External Providers
The Ziti Desktop Edge for Windows (ZDEW) 2.5.2+ supports integrating with external identity providers such as Google, Auth0, Yahoo, Facebook, etc. The OpenZiti Controller has an authentication system utilizing JWTs as authentication tokens. The External JWT Signers functionality allows an OpenZiti operator to configure the OpenZiti overlay to use external providers as sources of authentication.
External providers can now be used for primary authentication with the Ziti Desktop Edge for Windows. The default authorization policy for an OpenZiti controller will allow external authentication by default. If preferred, a new auth-policy can be declared and assigned to identities, restricting those identities from using other authentication mechanisms and exclusively rely on external authentication providers.
Configuring External Auth in OpenZiti
To configure an External Provider for use with an OpenZiti tunneler, create an ext-jwt-signer.
This can be accomplished using the ziti CLI or through the Ziti Admin Console (ZAC). Properly configuring the external
jwt signer will require careful attention, as even one stray character can prevent authentication from working. It is
very easy to add an extra slash or remove an important slash. Remember, the fields all must match exactly or authentication
will fail.
The following fields are used creating an external JWT signer:
- issuer - the issuer (iss) to expect
- audience - the audience (aud) the JWT is expected to be for, for example:
openziti - client-id - a string assigned by the provider, used when performing the Auth Flow with PKCE process
- jwks-endpoint - a URL used by the OpenZiti Controller to verify the provided JWT
- claims-property to match (often
email). The JWT must contain a claim with the provided value - scopes - additional scopes to request from the provider. Often
emailorprofile - external-auth-url - the URL users are directed to for authentication with the external provider
Example Configuring OpenZiti for External Auth
A Practical Example
Locate the provider's OpenID discovery endpoint. For example, for Keycloak, the OpenID discovery endpoint is generally located at:
https://${keycloak.domain.name}:${keycloak.port}/realms/${realm-name}/.well-known/openid-configuration
The OpenID discovery endpoint returns three important fields necessary for the ext-jwt-signer. The discovery endpoint
contains the issuer, external-auth-url (within the json, this will be the authorization_endpoint value), and the
jwks-endpoint (jwks_uri from the discovery endpoint). Copy and paste these values exactly as they are
shown into either the ziti CLI command, or into the Ziti Admin Console.

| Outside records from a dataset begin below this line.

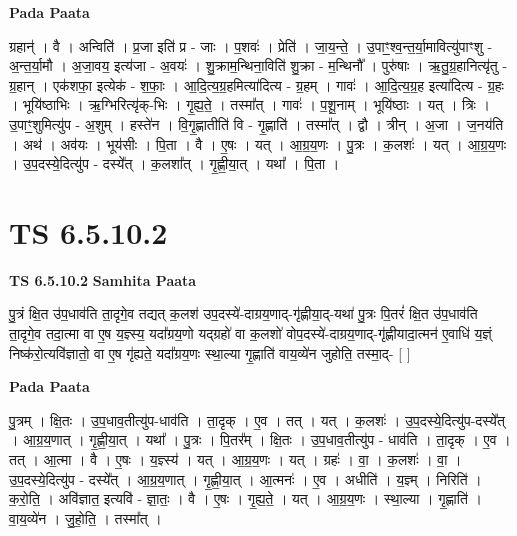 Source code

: \documentclass[17pt]{extarticle}
\begin{document}
\textbf{Pada Paata} \newline

ग्रहान्॑ । वै । अन्विति॑ । प्र॒जा इति॑ प्र - जाः । प॒शवः॑ । प्रेति॑ । जा॒य॒न्ते॒ । उ॒पाꣳ॒॒श्व॒न्त॒र्या॒मावित्यु॑पाꣳशु - अ॒न्त॒र्या॒मौ । अ॒जा॒वय॒ इत्य॑जा - अ॒वयः॑ । शु॒क्राम॒न्थिना॒विति॑ शु॒क्रा - म॒न्थिनौ᳚ । पुरु॑षाः । ऋ॒तु॒ग्र॒हानित्यृ॑तु - ग्र॒हान् । एक॑शफा॒ इत्येक॑ - श॒फाः॒ । आ॒दि॒त्य॒ग्र॒हमित्या॑दित्य - ग्र॒हम् । गावः॑ । आ॒दि॒त्य॒ग्र॒ह इत्या॑दित्य - ग्र॒हः । भूयि॑ष्ठाभिः । ऋ॒ग्भिरित्यृ॑क्-भिः । गृ॒ह्य॒ते॒ । तस्मा᳚त् । गावः॑ । प॒शू॒नाम् । भूयि॑ष्ठाः । यत् । त्रिः । उ॒पाꣳ॒॒शुमित्यु॑प - अ॒शुम् । हस्ते॑न । वि॒गृ॒ह्णातीति॑ वि - गृ॒ह्णाति॑ । तस्मा᳚त् । द्वौ । त्रीन् । अ॒जा । ज॒नय॑ति । अथ॑ । अव॑यः । भूय॑सीः । पि॒ता । वै । ए॒षः । यत् । आ॒ग्र॒य॒णः । पु॒त्रः । क॒लशः॑ । यत् । आ॒ग्र॒य॒णः । उ॒प॒दस्ये॒दित्यु॑प - दस्ये᳚त् । क॒लशा᳚त् । गृ॒ह्णी॒या॒त् । यथा᳚ । पि॒ता ।  \newline




\section*{ TS 6.5.10.2 }

\textbf{TS 6.5.10.2 } \newline
\textbf{Samhita Paata} \newline

पु॒त्रं क्षि॒त उ॑प॒धाव॑ति ता॒दृगे॒व तद्यत् क॒लश॑ उप॒दस्ये॑-दाग्रय॒णाद्-गृ॑ह्णीया॒द्-यथा॑ पु॒त्रः पि॒तरं॑ क्षि॒त उ॑प॒धाव॑ति ता॒दृगे॒व तदा॒त्मा वा ए॒ष य॒ज्ञ्स्य॒ यदा᳚ग्रय॒णो यद्ग्रहो॑ वा क॒लशो॑ वोप॒दस्ये॑-दाग्रय॒णाद्-गृ॑ह्णीयादा॒त्मन॑ ए॒वाधि॑ य॒ज्ञ्ं निष्क॑रो॒त्यवि॑ज्ञातो॒ वा ए॒ष गृ॑ह्यते॒ यदा᳚ग्रय॒णः स्था॒ल्या गृ॒ह्णाति॑ वाय॒व्ये॑न जुहोति॒ तस्मा॒द्- [  ] \newline

\textbf{Pada Paata} \newline

पु॒त्रम् । क्षि॒तः । उ॒प॒धाव॒तीत्यु॑प-धाव॑ति । ता॒दृक् । ए॒व । तत् । यत् । क॒लशः॑ । उ॒प॒दस्ये॒दित्यु॑प-दस्ये᳚त् । आ॒ग्र॒य॒णात् । गृ॒ह्णी॒या॒त् । यथा᳚ । पु॒त्रः । पि॒तर᳚म् । क्षि॒तः । उ॒प॒धाव॒तीत्यु॑प - धाव॑ति । ता॒दृक् । ए॒व । तत् । आ॒त्मा । वै । ए॒षः । य॒ज्ञ्स्य॑ । यत् । आ॒ग्र॒य॒णः । यत् । ग्रहः॑ । वा॒ । क॒लशः॑ । वा॒ । उ॒प॒दस्ये॒दित्यु॑प - दस्ये᳚त् । आ॒ग्र॒य॒णात् । गृ॒ह्णी॒या॒त् । आ॒त्मनः॑ । ए॒व । अधीति॑ । य॒ज्ञ्म् । निरिति॑ । क॒रो॒ति॒ । अवि॑ज्ञात॒ इत्यवि॑ - ज्ञा॒तः॒ । वै । ए॒षः । गृ॒ह्य॒ते॒ । यत् । आ॒ग्र॒य॒णः । स्था॒ल्या । गृ॒ह्णाति॑ । वा॒य॒व्ये॑न । जु॒हो॒ति॒ । तस्मा᳚त् ।  \newline
\end{document}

After capturing the necessary fields from the discovery endpoint, determine:
- the audience the JWT will present. This can be whatever the IdP is configured for, but it would make sense to have the
audience set to something like
openziti - the client id assigned by the IdP
- the claims property that should be mapped from the JWT to an OpenZiti identity
- any scopes that the OpenZiti client should request
Example Configuring OpenZiti for External Auth
Using the ziti CLI:
With the values collected, create an ext-jwt-signer with the CLI. Replace the placeholder variables with the appropriate
content and execute:
ziti edge create ext-jwt-signer example-ext-jwt-signer $issuer \
--external-auth-url $ext_jwt_auth_url \
--jwks-endpoint $jwks_uri \
--audience $ext_jwt_audience \
--client-id $ext_jwt_client_id \
--claims-property $ext_jwt_claims_prop \
--scopes $ext_jwt_scopes
The ziti CLI will indicate success/failure of the opeation.
Using the Ziti Admin Console
Add External JWT Signer
Navigate to the Authentication page, choose JWT Signers and click the plus in the upper right
Initial Fields
Fill out the Name, Issuer, Audience, Claims Property and toggle "Use External Id" to on. Then, add the JWKS endpoint
on the right side of the screen.
More Option Fields
Toggle the "Show More Options" and fill out the Client ID, External Auth URL and add scopes. When done click "Save" in
the top right corner.
Add an Externally Authenticated Identity
After configuring the OpenZiti Controller with an external JWT signer, the ZDEW can be used to add an identity using the external provider.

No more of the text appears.